東京のおとなりの千葉では、オレンジ色のゴーグルをつけた千葉ロッテ・マリーンズのエース小宮山がマリン・スタジアムのマウンドに立っていた。日本じゅうでエリート・アスリートたちがいろいろな自己主張をしていた。平成9年8月10日はそういう日曜日だった。
ムタはストレートの直球やフォークボールでは勝負しない。頭のなかで思い描いたとおりに体が動くプロレスラーである。柔道界の権威主義の象徴といってもいい“黒帯”でさんざん小川の首を絞めたあとは、柔道着の胸ぐらをひっぱり込んで背負い投げを決めてみせた。
小川が重心を低くしてディフェンスの体勢に入ると、こんどは袖の下あたりをぐいっとつかんでのアームドラッグ(巻き投げ)で“柔道世界一”をくるりと宙に舞わせた。
クライマックスはやっぱり“毒霧ピューッ”のワンシーンだった。柔道殺法にこだわる小川は、ムタの首に両足を巻きつけての下からの三角絞めを狙ったが、「あっ」と思ったときには小川の顔がグリーンの毒霧まみれになっていた。

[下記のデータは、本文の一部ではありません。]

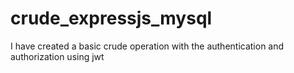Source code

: # crude_expressjs_mysql
I have created a basic crude operation with the authentication and authorization using jwt 

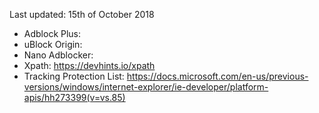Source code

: Last updated: 15th of October 2018

* Adblock Plus:<br>
* uBlock Origin:<br>
* Nano Adblocker:<br>
* Xpath: https://devhints.io/xpath<br>
* Tracking Protection List: https://docs.microsoft.com/en-us/previous-versions/windows/internet-explorer/ie-developer/platform-apis/hh273399(v=vs.85)
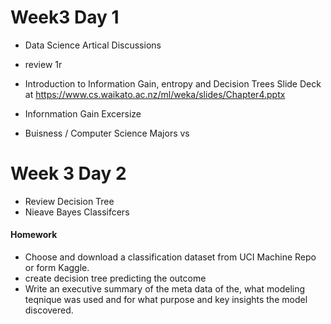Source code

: # Week3 Day 1
 
  * Data Science Artical Discussions
  * review 1r
  * Introduction to Information Gain, entropy and Decision Trees
    Slide Deck at 
   https://www.cs.waikato.ac.nz/ml/weka/slides/Chapter4.pptx
   
  * Infornmation Gain Excersize
   + Buisness / Computer Science Majors vs 
   
# Week 3 Day 2
  * Review Decision Tree
  * Nieave Bayes Classifcers
  
#### Homework

  * Choose and download a classification dataset from UCI Machine Repo or form Kaggle.
  * create decision tree predicting the outcome
  * Write an executive summary of the meta data of the, what modeling teqnique was used and for what
  purpose and key insights the model discovered. 
   
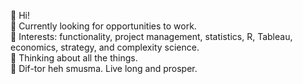 👋 Hi!  
🌱 Currently looking for opportunities to work.  
🔭 Interests: functionality, project management, statistics, R, Tableau, economics, strategy, and complexity science.  
🤔 Thinking about all the things.  
👋 Dif-tor heh smusma. Live long and prosper. 

<!--
**CogentBent/CogentBent** is a ✨ _special_ ✨ repository because its `README.md` (this file) appears on your GitHub profile.

Here are some ideas to get you started:

- 🔭 I’m currently working on ...
- 🌱 I’m currently learning ...
- 👯 I’m looking to collaborate on ...
- 🤔 I’m looking for help with ...
- 💬 Ask me about ...
- 📫 How to reach me: ...
- 😄 Pronouns: ...
- ⚡ Fun fact: ...
-->
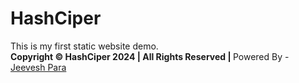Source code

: # HashCiper

This is my first static website demo.
<br>
<b> Copyright © HashCiper 2024 | All Rights Reserved | </b>
Powered By - <a href="https://www.instagram.com/jeeveshpara">Jeevesh Para</a>
<br>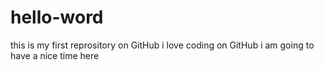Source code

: # hello-word
this is my first reprository on GitHub 
i love coding on GitHub 
i am going to have a nice time here

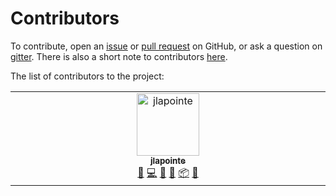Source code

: # Contributors

To contribute, open an [issue][github issues] or [pull
request][github pull requests] on GitHub, or ask a question on [gitter][]. There
is also a short note to contributors [here](./CONTRIBUTING.md).

The list of contributors to the project:

<!-- ALL-CONTRIBUTORS-LIST:START - Do not remove or modify this section -->
<!-- prettier-ignore-start -->
<!-- markdownlint-disable -->
<table>
  <tbody>
    <tr>
      <td align="center" valign="top" width="14.28%">
        <a href="https://github.com/jlapointe"
          ><img
            src="https://avatars.githubusercontent.com/u/1143284?v=4?s=100"
            width="100px;"
            alt="jlapointe"
          /><br /><sub><b>jlapointe</b></sub></a
        ><br /><a
          href="https://github.com/Jamie LaPointe/modern_cpp_template/issues?q=author%3Ajlapointe"
          title="Bug reports"
          >🐛</a
        >
        <a
          href="https://github.com/Jamie LaPointe/modern_cpp_template/commits?author=jlapointe"
          title="Code"
          >💻</a
        >
        <a
          href="https://github.com/Jamie LaPointe/modern_cpp_template/commits?author=jlapointe"
          title="Documentation"
          >📖</a
        >
        <a href="#design-jlapointe" title="Design">🎨</a>
        <a
          href="#platform-jlapointe"
          title="Packaging/porting to new platform"
          >📦</a
        >
        <a href="#tool-jlapointe" title="Tools">🔧</a>
      </td>
    </tr>
  </tbody>
</table>

<!-- markdownlint-restore -->
<!-- prettier-ignore-end -->

<!-- ALL-CONTRIBUTORS-LIST:END -->

[github pull requests]:
  https://github.com/jamielapointe/modern_cpp_template/pulls
[github issues]: https://github.com/jamielapointe/modern_cpp_template/issues
[gitter]: https://gitter.im/jl-modern-cpp-template/Lobby
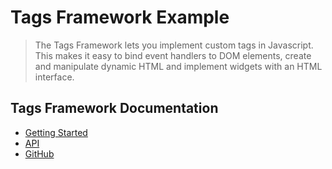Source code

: # Tags Framework Example

> The Tags Framework lets you implement custom tags in Javascript. This makes it easy to bind event handlers to DOM elements, create and manipulate dynamic HTML and implement widgets with an HTML interface.

## Tags Framework Documentation

* [Getting Started](http://randomsoftwareideas.com/tags-framework/gettingStarted.html)
* [API](http://randomsoftwareideas.com/tags-framework/jsdocs/index.html/)
* [GitHub](https://github.com/matt-thompson/tags-framework)

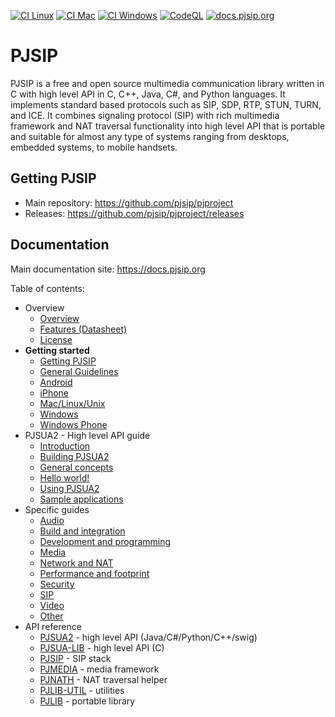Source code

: 
[![CI Linux](https://github.com/pjsip/pjproject/actions/workflows/ci-linux.yml/badge.svg)](https://github.com/pjsip/pjproject/actions/workflows/ci-linux.yml)
[![CI Mac](https://github.com/pjsip/pjproject/actions/workflows/ci-mac.yml/badge.svg)](https://github.com/pjsip/pjproject/actions/workflows/ci-mac.yml)
[![CI Windows](https://github.com/pjsip/pjproject/actions/workflows/ci-win.yml/badge.svg)](https://github.com/pjsip/pjproject/actions/workflows/ci-win.yml)
[![CodeQL](https://github.com/pjsip/pjproject/actions/workflows/codeql-analysis.yml/badge.svg)](https://github.com/pjsip/pjproject/actions/workflows/codeql-analysis.yml)
[![docs.pjsip.org](https://readthedocs.org/projects/pjsip/badge/?version=latest)](https://docs.pjsip.org/en/latest/)


# PJSIP

PJSIP is a free and open source multimedia communication library written in C with high level API in C, C++, Java, C#, and Python languages. It implements standard based protocols such as SIP, SDP, RTP, STUN, TURN, and ICE. It combines signaling protocol (SIP) with rich multimedia framework and NAT traversal functionality into high level API that is portable and suitable for almost any type of systems ranging from desktops, embedded systems, to mobile handsets.

## Getting PJSIP

- Main repository: https://github.com/pjsip/pjproject
- Releases: https://github.com/pjsip/pjproject/releases


## Documentation

Main documentation site: https://docs.pjsip.org

Table of contents:

- Overview
  - [Overview](https://docs.pjsip.org/en/latest/overview/intro.html)
  - [Features (Datasheet)](https://docs.pjsip.org/en/latest/overview/features.html)
  - [License](https://docs.pjsip.org/en/latest/overview/license.html)
- **Getting started**
  - [Getting PJSIP](https://docs.pjsip.org/en/latest/get-started/getting.html)
  - [General Guidelines](https://docs.pjsip.org/en/latest/get-started/general_guidelines.html)
  - [Android](https://docs.pjsip.org/en/latest/get-started/android/index.html)
  - [iPhone](https://docs.pjsip.org/en/latest/get-started/ios/index.html)
  - [Mac/Linux/Unix](https://docs.pjsip.org/en/latest/get-started/posix/index.html)
  - [Windows](https://docs.pjsip.org/en/latest/get-started/windows/index.html)
  - [Windows Phone](https://docs.pjsip.org/en/latest/get-started/windows-phone/index.html)
- PJSUA2 - High level API guide
  - [Introduction](https://docs.pjsip.org/en/latest/pjsua2/intro.html)
  - [Building PJSUA2](https://docs.pjsip.org/en/latest/pjsua2/building.html)
  - [General concepts](https://docs.pjsip.org/en/latest/pjsua2/general_concept.html)
  - [Hello world!](https://docs.pjsip.org/en/latest/pjsua2/building.html)
  - [Using PJSUA2](https://docs.pjsip.org/en/latest/pjsua2/using/index.html)
  - [Sample applications](https://docs.pjsip.org/en/latest/pjsua2/samples.html)
- Specific guides
  - [Audio](https://docs.pjsip.org/en/latest/specific-guides/index.html#audio)
  - [Build and integration](https://docs.pjsip.org/en/latest/specific-guides/index.html#build-integration)
  - [Development and programming](https://docs.pjsip.org/en/latest/specific-guides/index.html#development-programming)
  - [Media](https://docs.pjsip.org/en/latest/specific-guides/index.html#media)
  - [Network and NAT](https://docs.pjsip.org/en/latest/specific-guides/index.html#network-nat)
  - [Performance and footprint](https://docs.pjsip.org/en/latest/specific-guides/index.html#performance-footprint)
  - [Security](https://docs.pjsip.org/en/latest/specific-guides/index.html#security)
  - [SIP](https://docs.pjsip.org/en/latest/specific-guides/index.html#sip)
  - [Video](https://docs.pjsip.org/en/latest/specific-guides/index.html#video)
  - [Other](https://docs.pjsip.org/en/latest/specific-guides/index.html#other)
- API reference
  - [PJSUA2](https://docs.pjsip.org/en/latest/api/pjsua2/index.html) - high level API (Java/C#/Python/C++/swig)
  - [PJSUA-LIB](https://docs.pjsip.org/en/latest/api/pjsua-lib/index.html) - high level API (C)
  - [PJSIP](https://docs.pjsip.org/en/latest/api/pjsip/index.html) - SIP stack
  - [PJMEDIA](https://docs.pjsip.org/en/latest/api/pjmedia/index.html) - media framework
  - [PJNATH](https://docs.pjsip.org/en/latest/api/pjnath/index.html) - NAT traversal helper
  - [PJLIB-UTIL](https://docs.pjsip.org/en/latest/api/pjlib-util/index.html) - utilities
  - [PJLIB](https://docs.pjsip.org/en/latest/api/pjlib/index.html) - portable library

フィニッシュは、人さし指と中指の指関節をロックしながらの腕ひしぎ逆十字固め。5.3大阪ドームでの橋本真也との試合のときと同じようなシチュエーションで小川のセコンドのタイガーキング(佐山聡)がリング内にタオルを投入し、ムタのTKO勝ちが決まった。
ムタ、というよりも武藤は異種格闘技戦にも“なんでもあり”にもあまり興味を示さない。
プロレスのことはプロレスラーが考えるのがいちばん正しいに決まってる。武藤は“猪木ブランド”をほんとうになんとも思っていない――。